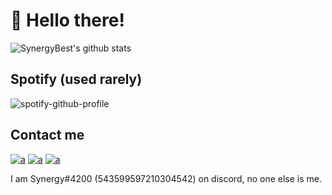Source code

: # 👋 Hello there!

![SynergyBest's github stats](https://github-readme-stats-delta-lac.vercel.app/api?username=SynergyBest&count_private=true&show_icons=true&theme=dark&layout)

## Spotify (used rarely)
![spotify-github-profile](https://spotify-github-profile.vercel.app/api/view?uid=jdqa26ml3wmhjt10cmsw527x4&cover_image=true&theme=novatorem)

## Contact me
[![a](https://img.shields.io/badge/Discord-7289DA?style=for-the-badge&logo=discord&logoColor=white)](https://discord.gg/gWaPG8uuax)
[![a](https://img.shields.io/badge/Email%20Me!-000000?style=for-the-badge&logo=mail.ru&logoColor=white)](mailto:theo@synergybest.dev)
[![a](https://img.shields.io/badge/Website-fff?style=for-the-badge&logo=data:image/svg+xml;base64,PD94bWwgdmVyc2lvbj0iMS4wIiBlbmNvZGluZz0iVVRGLTgiPz4KPHN2ZyB4bWxucz0iaHR0cDovL3d3dy53My5vcmcvMjAwMC9zdmciIHdpZHRoPSI0MjAiCmhlaWdodD0iNDIwIiBzdHJva2U9IiMwMDAiIGZpbGw9Im5vbmUiPgo8cGF0aCBzdHJva2Utd2lkdGg9IjI2IgpkPSJNMjA5LDE1YTE5NSwxOTUgMCAxLDAgMiwweiIvPgo8cGF0aCBzdHJva2Utd2lkdGg9IjE4IgpkPSJtMjEwLDE1djM5MG0xOTUtMTk1SDE1TTU5LDkwYTI2MCwyNjAgMCAwLDAgMzAyLDAgbTAsMjQwIGEyNjAsMjYwIDAgMCwwLTMwMiwwTTE5NSwyMGEyNTAsMjUwIDAgMCwwIDAsMzgyIG0zMCwwIGEyNTAsMjUwIDAgMCwwIDAtMzgyIi8+Cjwvc3ZnPg==&logoColor=white)](https://synergybest.dev)

I am Synergy#4200 (543599597210304542) on discord, no one else is me.

[//]: # (I don't know why you're back here, but please DON'T use my readmestats use https://github.com/anuraghazra/github-readme-stats thanks!)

▶ _The task_
Figure out how many lines in the entries above contain "badge". Write only that number.

▶ _Exercise result_
3